Bundesregierung sorgt sich um Zivilbevölkerung im Gaza-Streifen
Die Bundesregierung zeigt sich zunehmend besorgt wegen des Leidens der Zivilbevölkerung. Das Auswärtige Amt in Berlin bezeichnete die humanitäre Lage in dem Palästinensergebiet als "prekär". Ein Sprecher des Außenministeriums verwies zudem darauf, dass Deutschland bislang elf Millionen Euro für humanitäre Hilfen in der Region bereit gestellt habe. Am Dienstag will die Bundesregierung den Nahost-Beauftragten des Auswärtigen Amtes, Andreas Michaelis, zu Vermittlungen in die Region schicken.
Unterdessen hat US-Präsident George W. Bush die israelische Bodenoffensive im Gazastreifen als einen "Akt der Selbstverteidigung" bezeichnet. Er beschuldigte erneut die Hamas, für die gegenwärtige Situation verantwortlich zu sein. Ein Friedensabkommen sei nur dann möglich, wenn die Hamas ihre Angriffe einstelle.
Israel lehnt Vermittlungsvorschläge der EU ab
Israel lässt sich weiterhin nicht auf internationale Vermittlungsversuche ein.
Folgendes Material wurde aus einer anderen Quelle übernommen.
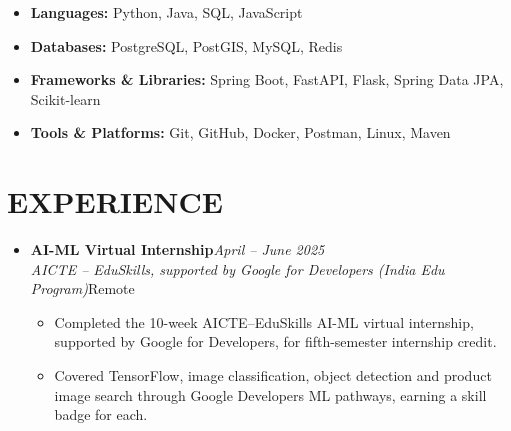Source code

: \documentclass[11pt,a4paper]{article}
\newcommand{\resumeSubheading}[4]{%
    \item[]
    \noindent
    \textbf{#1}\hfill\textit{#2}\\
    \textit{\small #3}\hfill\small #4
    \par\vspace{0.8pt}
}
\newcommand{\resumeItem}[1]{%
    \item\small #1
}
\begin{document}
\begin{itemize}[leftmargin=0pt]

\item[]\small{\textbf{Languages:} Python, Java, SQL, JavaScript}
\vspace{1.5pt}
\item[]\small{\textbf{Databases:} PostgreSQL, PostGIS, MySQL, Redis}
\vspace{1.5pt}
\item[]\small{\textbf{Frameworks \& Libraries:} Spring Boot, FastAPI, Flask, Spring Data JPA, Scikit-learn}
\vspace{1.5pt}
\item[]\small{\textbf{Tools \& Platforms:} Git, GitHub, Docker, Postman, Linux, Maven}

\end{itemize}


\section{EXPERIENCE}

\begin{itemize}[leftmargin=0pt]

\resumeSubheading
{AI-ML Virtual Internship}
{April -- June 2025}
{AICTE -- EduSkills, supported by Google for Developers (India Edu Program)}
{Remote}

\begin{itemize}

\resumeItem{
Completed the 10-week AICTE--EduSkills AI-ML virtual internship, supported by Google for Developers, for fifth-semester internship credit.
}

\resumeItem{
Covered TensorFlow, image classification, object detection and product image search through Google Developers ML pathways, earning a skill badge for each.
}

\end{itemize}

\end{itemize}

\end{document}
So lehnt die Regierung die europäische Forderung nach einem raschen Waffenstillstand und UN-Beobachtern im Gazastreifen ab. Die israelische Außenministerin Zipi Livni erklärte nach einem Treffen mit einer EU-Delegation, der Kampf gegen den Terror der radikal-islamischen Hamas werde fortgeführt.
Parallel zur Vermittlungsmission der so genannten EU-Troika ist auch der französische Präsident Nicolas Sarkozy in der Region unterwegs. Unter anderem führte er in Ramallah ein Gespräch mit Palästinenserpräsident Mahmud Abbas. Beide Politiker forderten Israel eindringlich auf, die Gewalt sofort zu beenden. "Wir wollen so schnell wie möglich einen Waffenstillstand", sagte Sarkozy auf einer Pressekonferenz. Die Zeit arbeite gegen einen Frieden. (La)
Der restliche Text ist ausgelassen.